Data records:
----

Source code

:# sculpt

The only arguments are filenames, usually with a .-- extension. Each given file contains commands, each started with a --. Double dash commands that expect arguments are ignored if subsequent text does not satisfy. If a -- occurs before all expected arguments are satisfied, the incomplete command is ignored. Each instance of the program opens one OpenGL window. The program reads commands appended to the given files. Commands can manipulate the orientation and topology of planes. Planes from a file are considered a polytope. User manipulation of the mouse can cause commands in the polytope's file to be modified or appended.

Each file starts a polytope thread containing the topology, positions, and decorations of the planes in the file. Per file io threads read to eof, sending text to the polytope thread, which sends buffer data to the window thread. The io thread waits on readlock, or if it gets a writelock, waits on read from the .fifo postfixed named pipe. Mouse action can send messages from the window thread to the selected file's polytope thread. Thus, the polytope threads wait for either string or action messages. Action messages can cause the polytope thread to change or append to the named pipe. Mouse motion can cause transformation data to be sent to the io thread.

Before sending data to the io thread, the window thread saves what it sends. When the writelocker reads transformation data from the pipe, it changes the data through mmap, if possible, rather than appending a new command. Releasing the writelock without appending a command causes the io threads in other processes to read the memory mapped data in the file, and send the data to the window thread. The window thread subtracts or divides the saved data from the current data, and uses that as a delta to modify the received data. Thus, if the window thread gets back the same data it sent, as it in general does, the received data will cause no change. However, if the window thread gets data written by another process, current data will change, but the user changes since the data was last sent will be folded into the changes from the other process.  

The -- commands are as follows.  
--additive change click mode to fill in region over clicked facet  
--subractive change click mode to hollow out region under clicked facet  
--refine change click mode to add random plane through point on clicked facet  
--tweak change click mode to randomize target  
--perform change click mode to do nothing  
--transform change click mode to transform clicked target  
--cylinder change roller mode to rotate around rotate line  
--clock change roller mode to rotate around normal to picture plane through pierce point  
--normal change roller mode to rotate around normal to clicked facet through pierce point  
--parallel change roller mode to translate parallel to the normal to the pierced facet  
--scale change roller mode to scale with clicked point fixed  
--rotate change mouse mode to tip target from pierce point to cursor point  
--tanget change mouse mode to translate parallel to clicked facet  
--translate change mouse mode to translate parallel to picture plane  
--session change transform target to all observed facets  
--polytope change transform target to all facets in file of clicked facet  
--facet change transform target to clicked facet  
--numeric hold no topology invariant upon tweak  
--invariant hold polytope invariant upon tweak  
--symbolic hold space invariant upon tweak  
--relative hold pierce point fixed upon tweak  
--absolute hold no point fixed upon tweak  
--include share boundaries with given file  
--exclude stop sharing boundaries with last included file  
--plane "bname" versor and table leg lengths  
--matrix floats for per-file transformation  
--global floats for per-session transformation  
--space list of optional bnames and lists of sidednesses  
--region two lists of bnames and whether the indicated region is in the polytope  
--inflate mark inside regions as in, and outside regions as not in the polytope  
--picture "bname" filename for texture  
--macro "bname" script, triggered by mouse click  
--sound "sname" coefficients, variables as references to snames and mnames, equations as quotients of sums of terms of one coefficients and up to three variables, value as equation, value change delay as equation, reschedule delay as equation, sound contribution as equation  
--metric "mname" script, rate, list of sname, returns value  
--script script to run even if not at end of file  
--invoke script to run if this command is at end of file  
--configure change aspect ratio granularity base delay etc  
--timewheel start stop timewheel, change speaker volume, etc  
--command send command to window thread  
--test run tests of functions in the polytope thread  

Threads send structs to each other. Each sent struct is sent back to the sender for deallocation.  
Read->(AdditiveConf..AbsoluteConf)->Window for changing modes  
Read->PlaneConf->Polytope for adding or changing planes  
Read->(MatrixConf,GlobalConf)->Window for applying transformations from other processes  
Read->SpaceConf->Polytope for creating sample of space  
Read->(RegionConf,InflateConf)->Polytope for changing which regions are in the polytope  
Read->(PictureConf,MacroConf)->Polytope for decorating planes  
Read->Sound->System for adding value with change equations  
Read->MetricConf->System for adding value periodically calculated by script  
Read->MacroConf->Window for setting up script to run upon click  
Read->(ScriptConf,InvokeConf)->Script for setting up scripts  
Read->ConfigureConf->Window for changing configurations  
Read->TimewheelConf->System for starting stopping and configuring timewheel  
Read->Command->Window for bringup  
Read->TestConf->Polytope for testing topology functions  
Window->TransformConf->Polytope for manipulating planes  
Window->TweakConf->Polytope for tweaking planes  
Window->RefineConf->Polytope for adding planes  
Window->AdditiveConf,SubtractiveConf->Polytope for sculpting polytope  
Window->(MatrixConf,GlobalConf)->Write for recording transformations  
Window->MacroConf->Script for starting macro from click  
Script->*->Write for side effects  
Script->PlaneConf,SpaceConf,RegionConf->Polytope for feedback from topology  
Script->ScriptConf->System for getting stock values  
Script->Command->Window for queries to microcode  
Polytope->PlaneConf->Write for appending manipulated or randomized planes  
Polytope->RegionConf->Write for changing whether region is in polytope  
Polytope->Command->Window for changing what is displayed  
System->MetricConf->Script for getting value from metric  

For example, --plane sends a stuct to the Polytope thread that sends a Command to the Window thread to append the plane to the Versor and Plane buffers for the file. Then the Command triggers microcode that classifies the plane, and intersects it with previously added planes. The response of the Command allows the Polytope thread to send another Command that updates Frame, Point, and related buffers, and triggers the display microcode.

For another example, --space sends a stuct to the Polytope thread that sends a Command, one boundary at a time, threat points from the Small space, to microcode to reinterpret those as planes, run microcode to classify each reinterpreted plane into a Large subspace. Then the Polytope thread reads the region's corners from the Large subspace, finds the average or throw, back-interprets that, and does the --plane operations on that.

----

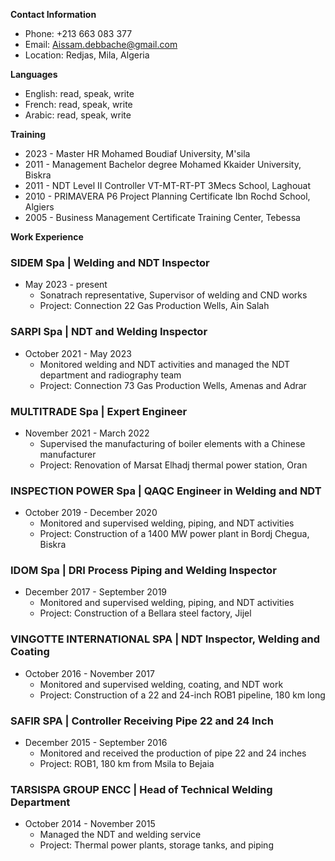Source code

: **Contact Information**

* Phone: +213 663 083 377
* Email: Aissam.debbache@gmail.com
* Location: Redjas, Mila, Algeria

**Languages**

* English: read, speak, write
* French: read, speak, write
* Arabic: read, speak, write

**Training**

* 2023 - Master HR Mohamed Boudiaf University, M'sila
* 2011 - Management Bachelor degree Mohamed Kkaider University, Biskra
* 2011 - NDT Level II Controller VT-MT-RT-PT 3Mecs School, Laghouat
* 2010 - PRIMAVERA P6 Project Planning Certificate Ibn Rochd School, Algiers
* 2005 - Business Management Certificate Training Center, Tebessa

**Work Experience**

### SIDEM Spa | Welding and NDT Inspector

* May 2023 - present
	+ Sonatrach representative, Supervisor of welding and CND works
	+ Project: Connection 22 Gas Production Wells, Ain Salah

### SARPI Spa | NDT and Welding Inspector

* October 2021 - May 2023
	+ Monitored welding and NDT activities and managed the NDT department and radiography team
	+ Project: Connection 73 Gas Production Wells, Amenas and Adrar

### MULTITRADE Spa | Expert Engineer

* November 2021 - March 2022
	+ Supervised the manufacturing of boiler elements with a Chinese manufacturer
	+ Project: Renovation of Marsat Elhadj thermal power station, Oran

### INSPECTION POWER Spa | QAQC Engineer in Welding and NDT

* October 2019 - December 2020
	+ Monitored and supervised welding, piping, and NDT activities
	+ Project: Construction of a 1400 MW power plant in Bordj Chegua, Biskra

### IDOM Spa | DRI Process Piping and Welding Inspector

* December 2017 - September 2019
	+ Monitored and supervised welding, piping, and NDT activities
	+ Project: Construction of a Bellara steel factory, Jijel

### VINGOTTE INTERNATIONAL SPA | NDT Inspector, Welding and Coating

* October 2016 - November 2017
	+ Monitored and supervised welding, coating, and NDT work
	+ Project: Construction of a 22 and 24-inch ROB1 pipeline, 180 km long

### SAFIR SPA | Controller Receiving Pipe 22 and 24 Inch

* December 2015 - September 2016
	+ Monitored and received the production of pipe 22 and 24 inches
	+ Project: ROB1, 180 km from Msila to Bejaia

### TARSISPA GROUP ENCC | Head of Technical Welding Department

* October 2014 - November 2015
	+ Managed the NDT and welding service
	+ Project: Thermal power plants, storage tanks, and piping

----

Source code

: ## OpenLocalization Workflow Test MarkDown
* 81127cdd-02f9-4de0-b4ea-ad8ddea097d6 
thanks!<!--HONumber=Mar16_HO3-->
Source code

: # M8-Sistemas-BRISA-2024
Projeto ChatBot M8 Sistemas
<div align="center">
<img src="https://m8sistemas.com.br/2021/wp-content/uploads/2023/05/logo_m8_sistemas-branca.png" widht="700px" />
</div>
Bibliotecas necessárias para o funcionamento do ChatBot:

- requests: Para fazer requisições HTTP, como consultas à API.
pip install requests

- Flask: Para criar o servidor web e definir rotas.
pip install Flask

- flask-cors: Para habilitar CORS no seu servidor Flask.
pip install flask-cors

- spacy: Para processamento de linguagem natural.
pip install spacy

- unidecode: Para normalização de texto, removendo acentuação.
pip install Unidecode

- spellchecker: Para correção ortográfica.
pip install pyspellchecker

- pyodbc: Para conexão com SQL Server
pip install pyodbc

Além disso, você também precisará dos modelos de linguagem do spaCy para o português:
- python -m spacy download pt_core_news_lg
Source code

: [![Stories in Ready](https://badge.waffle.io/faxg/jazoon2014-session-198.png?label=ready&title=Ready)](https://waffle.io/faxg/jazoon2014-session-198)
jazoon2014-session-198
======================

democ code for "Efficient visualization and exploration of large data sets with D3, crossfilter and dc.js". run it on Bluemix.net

----

• Exercise instructions:
Nothing should appear in the answer except the lines above from the line with "Read->(PictureConf,MacroConf)->Polytope for decorating" through the line with "Script->*->Write for side effects", both included, written out exactly.

• Exercise answer:
Read->(PictureConf,MacroConf)->Polytope for decorating planes  
Read->Sound->System for adding value with change equations  
Read->MetricConf->System for adding value periodically calculated by script  
Read->MacroConf->Window for setting up script to run upon click  
Read->(ScriptConf,InvokeConf)->Script for setting up scripts  
Read->ConfigureConf->Window for changing configurations  
Read->TimewheelConf->System for starting stopping and configuring timewheel  
Read->Command->Window for bringup  
Read->TestConf->Polytope for testing topology functions  
Window->TransformConf->Polytope for manipulating planes  
Window->TweakConf->Polytope for tweaking planes  
Window->RefineConf->Polytope for adding planes  
Window->AdditiveConf,SubtractiveConf->Polytope for sculpting polytope  
Window->(MatrixConf,GlobalConf)->Write for recording transformations  
Window->MacroConf->Script for starting macro from click  
Script->*->Write for side effects  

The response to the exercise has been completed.